- _EXERCISE GOAL_
Pictures in the entries below are to be left out; otherwise, reproduce exactly the lines from the first through the line containing "即便再怎么乳晴，还是比大多数四星好 ...</blockquote>".

PROVIDED INFORMATION START

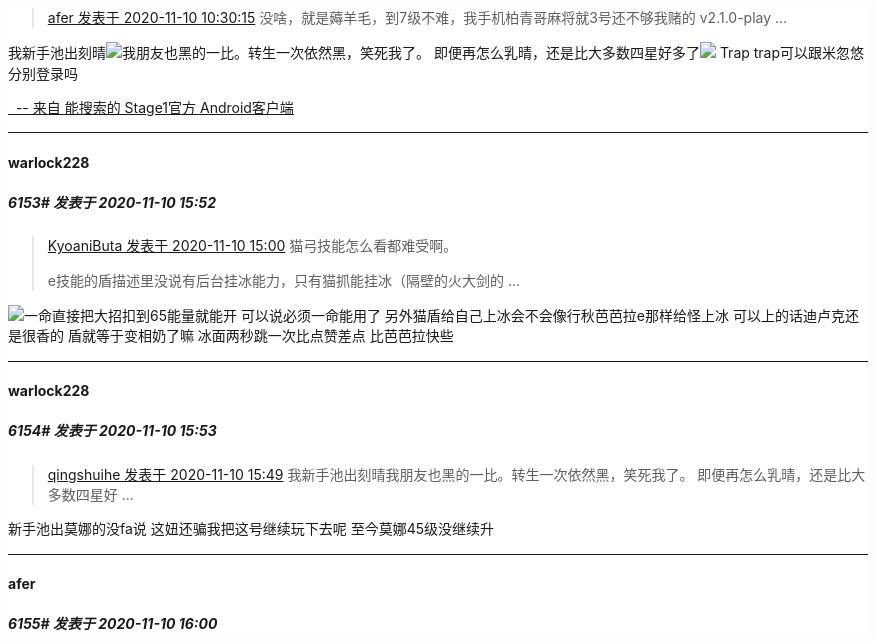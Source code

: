 
<blockquote><a href="httphttps://bbs.saraba1st.com/2b/forum.php?mod=redirect&amp;goto=findpost&amp;pid=49343710&amp;ptid=1959892" target="_blank">afer 发表于 2020-11-10 10:30:15</a>
没啥，就是薅羊毛，到7级不难，我手机柏青哥麻将就3号还不够我赌的 v2.1.0-play ...</blockquote>我新手池出刻晴<img src="https://static.saraba1st.com/image/smiley/face2017/067.png" referrerpolicy="no-referrer">我朋友也黑的一比。转生一次依然黑，笑死我了。
即便再怎么乳晴，还是比大多数四星好多了<img src="https://static.saraba1st.com/image/smiley/face2017/034.png" referrerpolicy="no-referrer">
Trap trap可以跟米忽悠分别登录吗

[  -- 来自 能搜索的 Stage1官方 Android客户端](https://www.coolapk.com/apk/140634)


-----

####  warlock228  
##### 6153#       发表于 2020-11-10 15:52


<blockquote><a href="httphttps://bbs.saraba1st.com/2b/forum.php?mod=redirect&amp;goto=findpost&amp;pid=49347156&amp;ptid=1959892" target="_blank">KyoaniButa 发表于 2020-11-10 15:00</a>
猫弓技能怎么看都难受啊。

e技能的盾描述里没说有后台挂冰能力，只有猫抓能挂冰（隔壁的火大剑的 ...</blockquote>
<img src="https://static.saraba1st.com/image/smiley/face2017/037.png" referrerpolicy="no-referrer">一命直接把大招扣到65能量就能开 可以说必须一命能用了 
另外猫盾给自己上冰会不会像行秋芭芭拉e那样给怪上冰 可以上的话迪卢克还是很香的 盾就等于变相奶了嘛 冰面两秒跳一次比点赞差点 比芭芭拉快些


-----

####  warlock228  
##### 6154#       发表于 2020-11-10 15:53


<blockquote><a href="httphttps://bbs.saraba1st.com/2b/forum.php?mod=redirect&amp;goto=findpost&amp;pid=49347701&amp;ptid=1959892" target="_blank">qingshuihe 发表于 2020-11-10 15:49</a>
我新手池出刻晴我朋友也黑的一比。转生一次依然黑，笑死我了。
即便再怎么乳晴，还是比大多数四星好 ...</blockquote>
新手池出莫娜的没fa说 这妞还骗我把这号继续玩下去呢 至今莫娜45级没继续升


-----

####  afer  
##### 6155#       发表于 2020-11-10 16:00



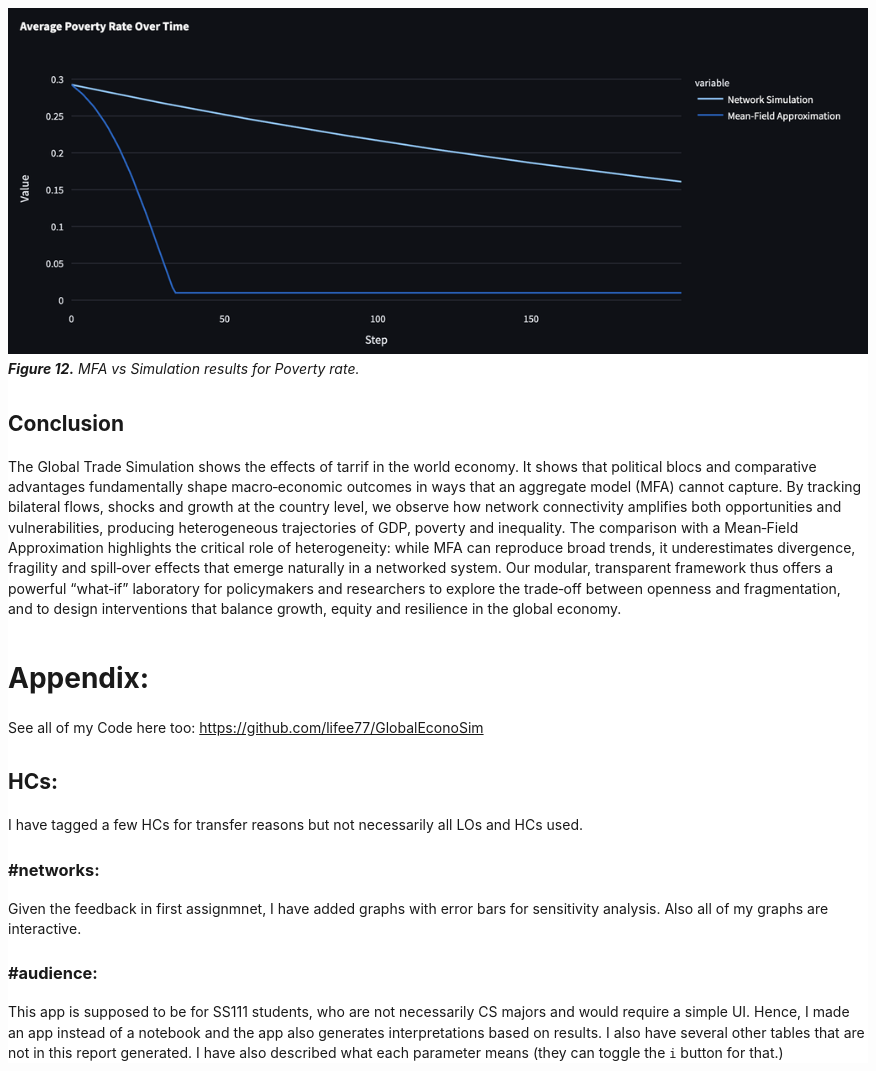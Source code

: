 ![MFA poverty](resources/MFA_poverty.png)
_**Figure 12.** MFA vs Simulation results for Poverty rate._


## Conclusion

The Global Trade Simulation shows the effects of tarrif in the world economy. It shows that political blocs and comparative advantages fundamentally shape macro‑economic outcomes in ways that an aggregate model (MFA) cannot capture. By tracking bilateral flows, shocks and growth at the country level, we observe how network connectivity amplifies both opportunities and vulnerabilities, producing heterogeneous trajectories of GDP, poverty and inequality. The comparison with a Mean‑Field Approximation highlights the critical role of heterogeneity: while MFA can reproduce broad trends, it underestimates divergence, fragility and spill‑over effects that emerge naturally in a networked system. Our modular, transparent framework thus offers a powerful “what‑if” laboratory for policymakers and researchers to explore the trade‑off between openness and fragmentation, and to design interventions that balance growth, equity and resilience in the global economy.



# Appendix:
See all of my Code here too: https://github.com/lifee77/GlobalEconoSim

## HCs:
I have tagged a few HCs for transfer reasons but not necessarily all LOs and HCs used.

### #networks:
Given the feedback in first assignmnet, I have added graphs with error bars for sensitivity analysis. Also all of my graphs are interactive.

### #audience:
This app is supposed to be for SS111 students, who are not necessarily CS majors and would require a simple UI. Hence, I made an app instead of a notebook and the app also generates interpretations based on results. I also have several other tables that are not in this report generated. I have also described what each parameter means (they can toggle the `i` button for that.)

PROVIDED INFORMATION END

- _SOLUTION TO THIS PROBLEM_
Source code

: 
<blockquote><a href="httphttps://bbs.saraba1st.com/2b/forum.php?mod=redirect&amp;goto=findpost&amp;pid=49343710&amp;ptid=1959892" target="_blank">afer 发表于 2020-11-10 10:30:15</a>
没啥，就是薅羊毛，到7级不难，我手机柏青哥麻将就3号还不够我赌的 v2.1.0-play ...</blockquote>我新手池出刻晴<img src="https://static.saraba1st.com/image/smiley/face2017/067.png" referrerpolicy="no-referrer">我朋友也黑的一比。转生一次依然黑，笑死我了。
即便再怎么乳晴，还是比大多数四星好多了<img src="https://static.saraba1st.com/image/smiley/face2017/034.png" referrerpolicy="no-referrer">
Trap trap可以跟米忽悠分别登录吗

[  -- 来自 能搜索的 Stage1官方 Android客户端](https://www.coolapk.com/apk/140634)


-----

####  warlock228  
##### 6153#       发表于 2020-11-10 15:52


<blockquote><a href="httphttps://bbs.saraba1st.com/2b/forum.php?mod=redirect&amp;goto=findpost&amp;pid=49347156&amp;ptid=1959892" target="_blank">KyoaniButa 发表于 2020-11-10 15:00</a>
猫弓技能怎么看都难受啊。

e技能的盾描述里没说有后台挂冰能力，只有猫抓能挂冰（隔壁的火大剑的 ...</blockquote>
<img src="https://static.saraba1st.com/image/smiley/face2017/037.png" referrerpolicy="no-referrer">一命直接把大招扣到65能量就能开 可以说必须一命能用了 
另外猫盾给自己上冰会不会像行秋芭芭拉e那样给怪上冰 可以上的话迪卢克还是很香的 盾就等于变相奶了嘛 冰面两秒跳一次比点赞差点 比芭芭拉快些


-----

####  warlock228  
##### 6154#       发表于 2020-11-10 15:53


<blockquote><a href="httphttps://bbs.saraba1st.com/2b/forum.php?mod=redirect&amp;goto=findpost&amp;pid=49347701&amp;ptid=1959892" target="_blank">qingshuihe 发表于 2020-11-10 15:49</a>
我新手池出刻晴我朋友也黑的一比。转生一次依然黑，笑死我了。
即便再怎么乳晴，还是比大多数四星好 ...</blockquote>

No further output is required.